In the coming weeks and months Congress will be dealing with the need to raise the debt ceiling. Like some Congresses before them, the new Republican Congress is holding the government hostage unless the President agrees to steep cuts in federal spending. But there are no easy answers to cutting the federal debt and some of the more popular ones don’t actually work. Here are three of the most popular:
Can’t we just solve the problem by cutting fraud, waste, and abuse in government programs?
Why not slash the number of federal employees?
Or, maybe, dig around in the special tax breaks that Congress has created over the years?
These are certainly all tempting targets. But, alas, they either wouldn’t produce much money — or they would be impossible to accomplish.
Take the first idea.
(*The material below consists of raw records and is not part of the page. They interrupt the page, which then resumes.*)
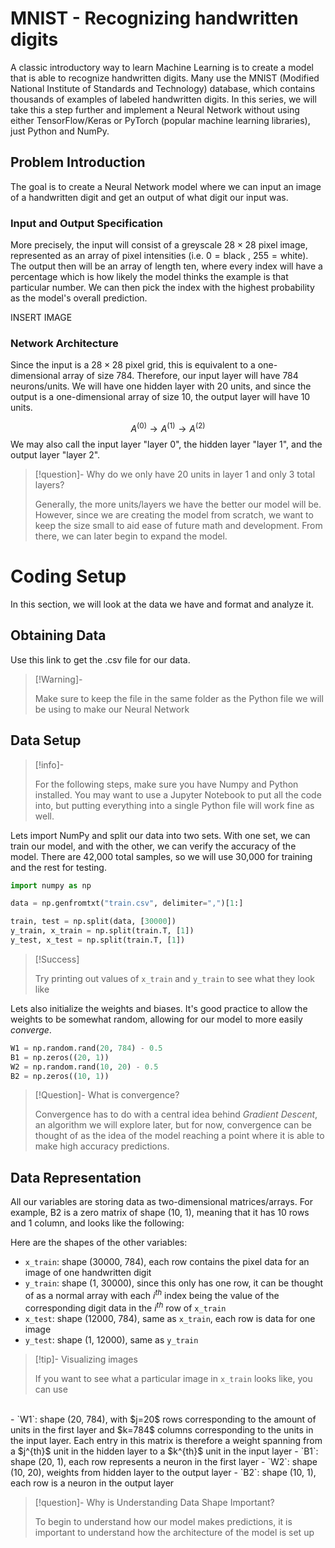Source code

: # MNIST - Recognizing handwritten digits
A classic introductory way to learn Machine Learning is to create a model that is able to recognize handwritten digits. Many use the MNIST (Modified National Institute of Standards and Technology) database, which contains thousands of examples of labeled handwritten digits. In this series, we will take this a step further and implement a Neural Network without using either TensorFlow/Keras or PyTorch (popular machine learning libraries), just Python and NumPy.

## Problem Introduction
The goal is to create a Neural Network model where we can input an image of a handwritten digit and get an output of what digit our input was. 

### Input and Output Specification
More precisely, the input will consist of a greyscale $28\times28$ pixel image, represented as an array of pixel intensities (i.e. $0= \text{black}$ , $255 = \text{white}$). The output then will be an array of length ten, where every index will have a percentage which is how likely the model thinks the example is that particular number. We can then pick the index with the highest probability as the model's overall prediction.

INSERT IMAGE

### Network Architecture 
Since the input is a $28 \times 28$ pixel grid, this is equivalent to a one-dimensional array of size $784$. Therefore, our input layer will have $784$ neurons/units. We will have one hidden layer with $20$ units, and since the output is a one-dimensional array of size 10, the output layer will have $10$ units.
  

$$
A^{(0)} \rightarrow A^{(1)} \rightarrow A^{(2)}
$$
We may also call the input layer "layer 0", the hidden layer "layer 1", and the output layer "layer 2".

>[!question]- Why do we only have 20 units in layer 1 and only 3 total layers?
>
> Generally, the more units/layers we have the better our model will be. However, since we are creating the model from scratch, we want to keep the size small to aid ease of future math and development. 
> From there, we can later begin to expand the model.

# Coding Setup
In this section, we will look at the data we have and format and analyze it.

## Obtaining Data

Use this link to get the .csv file for our data. 

>[!Warning]-
>
>Make sure to keep the file in the same folder as the Python file we will be using to make our Neural Network

## Data Setup

>[!info]- 
>
> For the following steps, make sure you have Numpy and Python installed.
> You may want to use a Jupyter Notebook to put all the code into, but putting everything into a single Python file will work fine as well.

Lets import NumPy and split our data into two sets. With one set, we can train our model, and with the other, we can verify the accuracy of the model. There are 42,000 total samples, so we will use 30,000 for training and the rest for testing.

```python
import numpy as np

data = np.genfromtxt("train.csv", delimiter=",")[1:]

train, test = np.split(data, [30000])
y_train, x_train = np.split(train.T, [1])
y_test, x_test = np.split(train.T, [1])
```

>[!Success]
>
> Try printing out values of `x_train` and `y_train` to see what they look like

Lets also initialize the weights and biases. It's good practice to allow the weights to be 
somewhat random, allowing for our model to more easily *converge*.

```python
W1 = np.random.rand(20, 784) - 0.5
B1 = np.zeros((20, 1))
W2 = np.random.rand(10, 20) - 0.5
B2 = np.zeros((10, 1))
```

>[!Question]- What is convergence?
>
> Convergence has to do with a central idea behind *Gradient Descent*, an algorithm we will explore later, but for now, convergence can be thought of as the idea of the model reaching a point where it is able to make high accuracy predictions.

## Data Representation
All our variables are storing data as two-dimensional matrices/arrays. For example, B2 is a zero matrix of shape (10, 1), meaning that it has 10 rows and 1 column, and looks like the following:

Here are the shapes of the other variables:
- `x_train`: shape (30000, 784), each row contains the pixel data for an image of one handwritten digit
- `y_train`: shape (1, 30000), since this only has one row, it can be thought of as a normal array with each $i^{th}$ index being the value of the corresponding digit data in the $i^{th}$ row of `x_train`
- `x_test`: shape (12000, 784), same as `x_train`, each row is data for one image
- `y_test`: shape (1, 12000), same as `y_train`

> [!tip]- Visualizing images
> 
> If you want to see what a particular image in `x_train` looks like, you can use 
<br>
- `W1`: shape (20, 784), with $j=20$ rows corresponding to the amount of units in the first layer and $k=784$ columns corresponding to the units in the input layer.  Each entry in this matrix is therefore a weight spanning from a $j^{th}$ unit in the hidden layer to a $k^{th}$ unit in the input layer
- `B1`: shape (20, 1), each row represents a neuron in the first layer
- `W2`: shape (10, 20), weights from hidden layer to the output layer
- `B2`: shape (10, 1), each row is a neuron in the output layer

> [!question]- Why is Understanding Data Shape Important?
> 
> To begin to understand how our model makes predictions, it is important to understand how the architecture of the model is set up
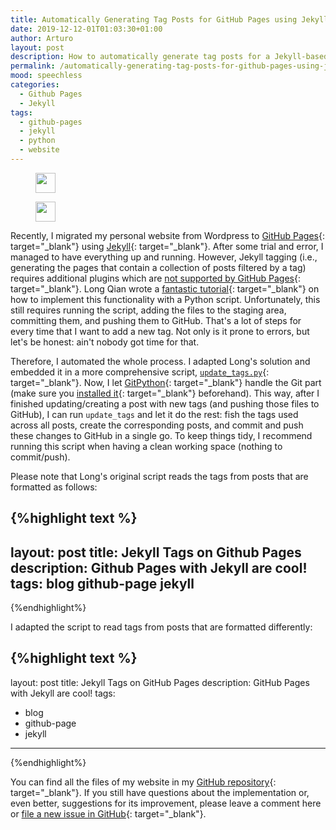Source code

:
 ```yaml
---
title: Automatically Generating Tag Posts for GitHub Pages using Jekyll
date: 2019-12-12-01T01:03:30+01:00
author: Arturo
layout: post
description: How to automatically generate tag posts for a Jekyll-based GitHub Pages site
permalink: /automatically-generating-tag-posts-for-github-pages-using-jekyll/
mood: speechless
categories:
  - Github Pages
  - Jekyll
tags:
  - github-pages
  - jekyll
  - python
  - website
---
```


<figure class="alignleft">
	<img width="32" src="../multimedia/icons/github.png"/>
</figure>
<figure class="alignleft">
	<img width="32" src="../multimedia/icons/jekyll.png"/>
</figure>

Recently, I migrated my personal website from Wordpress to [GitHub Pages](https://pages.github.com/){: target="_blank"} using [Jekyll](https://jekyllrb.com/){: target="_blank"}. After some trial and error, I managed to have everything up and running. However, Jekyll tagging (i.e., generating the pages that contain a collection of posts filtered by a tag) requires additional plugins which are [not supported by GitHub Pages](https://help.github.com/en/github/working-with-github-pages/about-github-pages-and-jekyll#plugins){: target="_blank"}. Long Qian wrote a [fantastic tutorial](https://longqian.me/2017/02/09/github-jekyll-tag/){: target="_blank"} on how to implement this functionality with a Python script. Unfortunately, this still requires running the script, adding the files to the staging area, committing them, and pushing them to GitHub. That's a lot of steps for every time that I want to add a new tag. Not only is it prone to errors, but let's be honest: ain't nobody got time for that.

<!--more-->

Therefore, I automated the whole process. I adapted Long's solution and embedded it in a more comprehensive script, [`update_tags.py`](https://github.com/arturomoncadatorres/arturomoncadatorres.github.io/blob/master/update_tags.py){: target="_blank"}. Now, I let [GitPython](https://gitpython.readthedocs.io/en/stable/){: target="_blank"} handle the Git part (make sure you [installed it](https://gitpython.readthedocs.io/en/stable/intro.html#installing-gitpython){: target="_blank"} beforehand). This way, after I finished updating/creating a post with new tags (and pushing those files to GitHub), I can run `update_tags` and let it do the rest: fish the tags used across all posts, create the corresponding posts, and commit and push these changes to GitHub in a single go. To keep things tidy, I recommend running this script when having a clean working space (nothing to commit/push).

Please note that Long's original script reads the tags from posts that are formatted as follows:

{%highlight text %}
---
layout: post
title: Jekyll Tags on Github Pages
description: Github Pages with Jekyll are cool!
tags: blog github-page jekyll
---
{%endhighlight%}

I adapted the script to read tags from posts that are formatted differently:

{%highlight text %}
---
layout: post
title: Jekyll Tags on GitHub Pages
description: GitHub Pages with Jekyll are cool!
tags:
  - blog
  - github-page
  - jekyll
---
{%endhighlight%}

You can find all the files of my website in my [GitHub repository](https://github.com/arturomoncadatorres/arturomoncadatorres.github.io){: target="_blank"}. If you still have questions about the implementation or, even better, suggestions for its improvement, please leave a comment here or [file a new issue in GitHub](https://github.com/arturomoncadatorres/arturomoncadatorres.github.io/issues){: target="_blank"}.
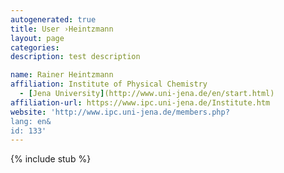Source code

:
 ```yaml
---
autogenerated: true
title: User ›Heintzmann
layout: page
categories: 
description: test description

name: Rainer Heintzmann
affiliation: Institute of Physical Chemistry
  - [Jena University](http://www.uni-jena.de/en/start.html)
affiliation-url: https://www.ipc.uni-jena.de/Institute.htm
website: 'http://www.ipc.uni-jena.de/members.php?
lang: en&
id: 133'
---
```

{% include stub %}

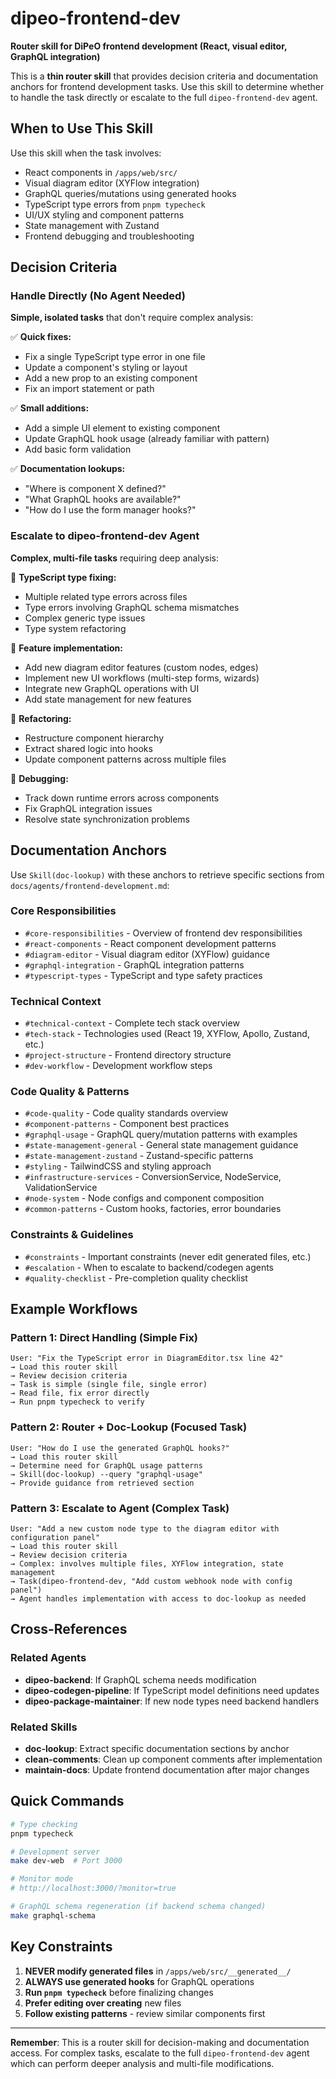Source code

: # dipeo-frontend-dev

**Router skill for DiPeO frontend development (React, visual editor, GraphQL integration)**

This is a **thin router skill** that provides decision criteria and documentation anchors for frontend development tasks. Use this skill to determine whether to handle the task directly or escalate to the full `dipeo-frontend-dev` agent.

## When to Use This Skill

Use this skill when the task involves:
- React components in `/apps/web/src/`
- Visual diagram editor (XYFlow integration)
- GraphQL queries/mutations using generated hooks
- TypeScript type errors from `pnpm typecheck`
- UI/UX styling and component patterns
- State management with Zustand
- Frontend debugging and troubleshooting

## Decision Criteria

### Handle Directly (No Agent Needed)

**Simple, isolated tasks** that don't require complex analysis:

✅ **Quick fixes:**
- Fix a single TypeScript type error in one file
- Update a component's styling or layout
- Add a new prop to an existing component
- Fix an import statement or path

✅ **Small additions:**
- Add a simple UI element to existing component
- Update GraphQL hook usage (already familiar with pattern)
- Add basic form validation

✅ **Documentation lookups:**
- "Where is component X defined?"
- "What GraphQL hooks are available?"
- "How do I use the form manager hooks?"

### Escalate to dipeo-frontend-dev Agent

**Complex, multi-file tasks** requiring deep analysis:

🔴 **TypeScript type fixing:**
- Multiple related type errors across files
- Type errors involving GraphQL schema mismatches
- Complex generic type issues
- Type system refactoring

🔴 **Feature implementation:**
- Add new diagram editor features (custom nodes, edges)
- Implement new UI workflows (multi-step forms, wizards)
- Integrate new GraphQL operations with UI
- Add state management for new features

🔴 **Refactoring:**
- Restructure component hierarchy
- Extract shared logic into hooks
- Update component patterns across multiple files

🔴 **Debugging:**
- Track down runtime errors across components
- Fix GraphQL integration issues
- Resolve state synchronization problems

## Documentation Anchors

Use `Skill(doc-lookup)` with these anchors to retrieve specific sections from `docs/agents/frontend-development.md`:

### Core Responsibilities
- `#core-responsibilities` - Overview of frontend dev responsibilities
- `#react-components` - React component development patterns
- `#diagram-editor` - Visual diagram editor (XYFlow) guidance
- `#graphql-integration` - GraphQL integration patterns
- `#typescript-types` - TypeScript and type safety practices

### Technical Context
- `#technical-context` - Complete tech stack overview
- `#tech-stack` - Technologies used (React 19, XYFlow, Apollo, Zustand, etc.)
- `#project-structure` - Frontend directory structure
- `#dev-workflow` - Development workflow steps

### Code Quality & Patterns
- `#code-quality` - Code quality standards overview
- `#component-patterns` - Component best practices
- `#graphql-usage` - GraphQL query/mutation patterns with examples
- `#state-management-general` - General state management guidance
- `#state-management-zustand` - Zustand-specific patterns
- `#styling` - TailwindCSS and styling approach
- `#infrastructure-services` - ConversionService, NodeService, ValidationService
- `#node-system` - Node configs and component composition
- `#common-patterns` - Custom hooks, factories, error boundaries

### Constraints & Guidelines
- `#constraints` - Important constraints (never edit generated files, etc.)
- `#escalation` - When to escalate to backend/codegen agents
- `#quality-checklist` - Pre-completion quality checklist

## Example Workflows

### Pattern 1: Direct Handling (Simple Fix)
```
User: "Fix the TypeScript error in DiagramEditor.tsx line 42"
→ Load this router skill
→ Review decision criteria
→ Task is simple (single file, single error)
→ Read file, fix error directly
→ Run pnpm typecheck to verify
```

### Pattern 2: Router + Doc-Lookup (Focused Task)
```
User: "How do I use the generated GraphQL hooks?"
→ Load this router skill
→ Determine need for GraphQL usage patterns
→ Skill(doc-lookup) --query "graphql-usage"
→ Provide guidance from retrieved section
```

### Pattern 3: Escalate to Agent (Complex Task)
```
User: "Add a new custom node type to the diagram editor with configuration panel"
→ Load this router skill
→ Review decision criteria
→ Complex: involves multiple files, XYFlow integration, state management
→ Task(dipeo-frontend-dev, "Add custom webhook node with config panel")
→ Agent handles implementation with access to doc-lookup as needed
```

## Cross-References

### Related Agents
- **dipeo-backend**: If GraphQL schema needs modification
- **dipeo-codegen-pipeline**: If TypeScript model definitions need updates
- **dipeo-package-maintainer**: If new node types need backend handlers

### Related Skills
- **doc-lookup**: Extract specific documentation sections by anchor
- **clean-comments**: Clean up component comments after implementation
- **maintain-docs**: Update frontend documentation after major changes

## Quick Commands

```bash
# Type checking
pnpm typecheck

# Development server
make dev-web  # Port 3000

# Monitor mode
# http://localhost:3000/?monitor=true

# GraphQL schema regeneration (if backend schema changed)
make graphql-schema
```

## Key Constraints

1. **NEVER modify generated files** in `/apps/web/src/__generated__/`
2. **ALWAYS use generated hooks** for GraphQL operations
3. **Run `pnpm typecheck`** before finalizing changes
4. **Prefer editing over creating** new files
5. **Follow existing patterns** - review similar components first

---

**Remember**: This is a router skill for decision-making and documentation access. For complex tasks, escalate to the full `dipeo-frontend-dev` agent which can perform deeper analysis and multi-file modifications.
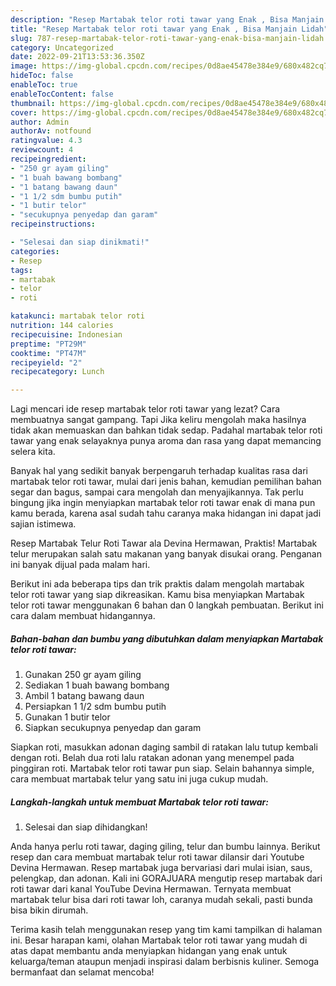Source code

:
 ```yaml
---
description: "Resep Martabak telor roti tawar yang Enak , Bisa Manjain Lidah"
title: "Resep Martabak telor roti tawar yang Enak , Bisa Manjain Lidah"
slug: 787-resep-martabak-telor-roti-tawar-yang-enak-bisa-manjain-lidah
category: Uncategorized
date: 2022-09-21T13:53:36.350Z
image: https://img-global.cpcdn.com/recipes/0d8ae45478e384e9/680x482cq70/martabak-telor-roti-tawar-foto-resep-utama.jpg
hideToc: false
enableToc: true
enableTocContent: false
thumbnail: https://img-global.cpcdn.com/recipes/0d8ae45478e384e9/680x482cq70/martabak-telor-roti-tawar-foto-resep-utama.jpg
cover: https://img-global.cpcdn.com/recipes/0d8ae45478e384e9/680x482cq70/martabak-telor-roti-tawar-foto-resep-utama.jpg
author: Admin
authorAv: notfound
ratingvalue: 4.3
reviewcount: 4
recipeingredient:
- "250 gr ayam giling"
- "1 buah bawang bombang"
- "1 batang bawang daun"
- "1 1/2 sdm bumbu putih"
- "1 butir telor"
- "secukupnya penyedap dan garam"
recipeinstructions:

- "Selesai dan siap dinikmati!"
categories:
- Resep
tags:
- martabak
- telor
- roti

katakunci: martabak telor roti 
nutrition: 144 calories
recipecuisine: Indonesian
preptime: "PT29M"
cooktime: "PT47M"
recipeyield: "2"
recipecategory: Lunch

---
```



Lagi mencari ide resep martabak telor roti tawar yang lezat? Cara membuatnya sangat gampang. Tapi Jika keliru mengolah maka hasilnya tidak akan memuaskan dan bahkan tidak sedap. Padahal martabak telor roti tawar yang enak selayaknya punya aroma dan rasa yang dapat memancing selera kita.


Banyak hal yang sedikit banyak berpengaruh terhadap kualitas rasa dari martabak telor roti tawar, mulai dari jenis bahan, kemudian pemilihan bahan segar dan bagus, sampai cara mengolah dan menyajikannya. Tak perlu bingung jika ingin menyiapkan martabak telor roti tawar enak di mana pun kamu berada, karena asal sudah tahu caranya maka hidangan ini dapat jadi sajian istimewa.

Resep Martabak Telur Roti Tawar ala Devina Hermawan, Praktis! Martabak telur merupakan salah satu makanan yang banyak disukai orang. Penganan ini banyak dijual pada malam hari.


Berikut ini ada beberapa tips dan trik praktis dalam mengolah martabak telor roti tawar yang siap dikreasikan. Kamu bisa menyiapkan Martabak telor roti tawar menggunakan 6 bahan dan 0 langkah pembuatan. Berikut ini cara dalam membuat hidangannya.

<!--inarticleads1-->

##### Bahan-bahan dan bumbu yang dibutuhkan dalam menyiapkan Martabak telor roti tawar:

1. Gunakan 250 gr ayam giling
1. Sediakan 1 buah bawang bombang
1. Ambil 1 batang bawang daun
1. Persiapkan 1 1/2 sdm bumbu putih
1. Gunakan 1 butir telor
1. Siapkan secukupnya penyedap dan garam


Siapkan roti, masukkan adonan daging sambil di ratakan lalu tutup kembali dengan roti. Belah dua roti lalu ratakan adonan yang menempel pada pinggiran roti. Martabak telor roti tawar pun siap. Selain bahannya simple, cara membuat martabak telur yang satu ini juga cukup mudah. 

<!--inarticleads2-->

##### Langkah-langkah untuk membuat Martabak telor roti tawar:


1. Selesai dan siap dihidangkan!

Anda hanya perlu roti tawar, daging giling, telur dan bumbu lainnya. Berikut resep dan cara membuat martabak telur roti tawar dilansir dari Youtube Devina Hermawan. Resep martabak juga bervariasi dari mulai isian, saus, pelengkap, dan adonan. Kali ini GORAJUARA mengutip resep martabak dari roti tawar dari kanal YouTube Devina Hermawan. Ternyata membuat martabak telur bisa dari roti tawar loh, caranya mudah sekali, pasti bunda bisa bikin dirumah. 

Terima kasih telah menggunakan resep yang tim kami tampilkan di halaman ini. Besar harapan kami, olahan Martabak telor roti tawar yang mudah di atas dapat membantu anda menyiapkan hidangan yang enak untuk keluarga/teman ataupun menjadi inspirasi dalam berbisnis kuliner. Semoga bermanfaat dan selamat mencoba!
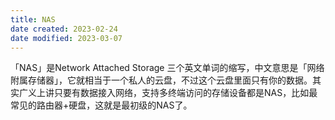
 ```yaml
---
title: NAS
date created: 2023-02-24
date modified: 2023-03-07
---
```


「NAS」是Network Attached Storage 三个英文单词的缩写，中文意思是「网络附属存储器」，它就相当于一个私人的云盘，不过这个云盘里面只有你的数据。其实广义上讲只要有数据接入网络，支持多终端访问的存储设备都是NAS，比如最常见的路由器+硬盘，这就是最初级的NAS了。
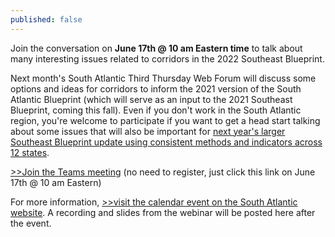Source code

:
 ```yaml
---
published: false
---
```

Join the conversation on **June 17th @ 10 am Eastern time** to talk about many interesting issues related to corridors in the 2022 Southeast Blueprint.

Next month's South Atlantic Third Thursday Web Forum will discuss some options and ideas for corridors to inform the 2021 version of the South Atlantic Blueprint (which will serve as an input to the 2021 Southeast Blueprint, coming this fall). Even if you don't work in the South Atlantic region, you're welcome to participate if you want to get a head start talking about some issues that will also be important for [next year's larger Southeast Blueprint update using consistent methods and indicators across 12 states](http://secassoutheast.org/2021/03/12/New-approach-to-Southeast-Blueprint-in-2022.html).

[>>Join the Teams meeting](https://teams.microsoft.com/l/meetup-join/19%3ameeting_MjliZmYyN2EtOWY1Yi00N2FjLTkyOTYtZWRiNTJkNjAyNGIy%40thread.v2/0?context=%7b%22Tid%22%3a%220693b5ba-4b18-4d7b-9341-f32f400a5494%22%2c%22Oid%22%3a%22765228b1-d0d0-4438-812e-51cbb57819f1%22%7d) (no need to register, just click this link on June 17th @ 10 am Eastern)

For more information, [>>visit the calendar event on the South Atlantic website](https://www.southatlanticlcc.org/event/third-thursday-web-forum-help-shape-the-future-of-corridors-in-the-blueprint/). A recording and slides from the webinar will be posted here after the event.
How about going after waste, fraud, and abuse, the unholy trinity of government administration? The consulting firm McKinsey, for example, estimates that more than $140 billion a year in federal spending goes to improper payments — and that the government detects less than half of the amount. Better analytics, McKinsey says, could recapture a lot of this money.
But that means two things. One is better information technology, and the government already struggles with that. The IRS, for example, has already spent hundreds of millions of dollars to replace its outdated systems. But the government’s analyst-in-chief, the Government Accountability Office, found that the system wouldn’t be completely replaced until 2030 — at the earliest. By then, the system would be 60 years old.
GAO, in fact, has identified 38 more areas especially prone to fraud, waste, abuse, and mismanagement. All are fixable. But digging out the money at risk would require, in the short term, more money and more smart federal managers that debt-cutters seem in no mood to fund. So, there’s no free debt-cutting cash here.
The second popular idea stems from the argument that the federal government has too many employees, and that taxpayers would benefit by cutting back. For example, Sen. Rick Scott (R-Fla.) has a “Rescue America” plan to reduce the number of federal employees by 25% and to impose a 12-year term limit on all federal employees. He said, “The permanent ruling class in Washington is bankrupting us with inflation and debt, so they must be removed.”
But the math on this plan is instructive. The federal government’s payroll is about $752 billion, a princely sum for sure. However, it is only 12% of the government’s total spending in 2023 — since most government spending is on the entitlement programs such as Social Security and Medicare. And it takes federal employees to keep those programs running.
Now consider a collection of programs that people like — or can’t do without: Transportation Security Administration’s airport screening, the Federal Aviation Administration’s air traffic control system, Customs and Border Protection, Immigration and Customs, and the Coast Guard. Add the civilian workers at the Department of Defense who keep the nation’s armed forces in the field.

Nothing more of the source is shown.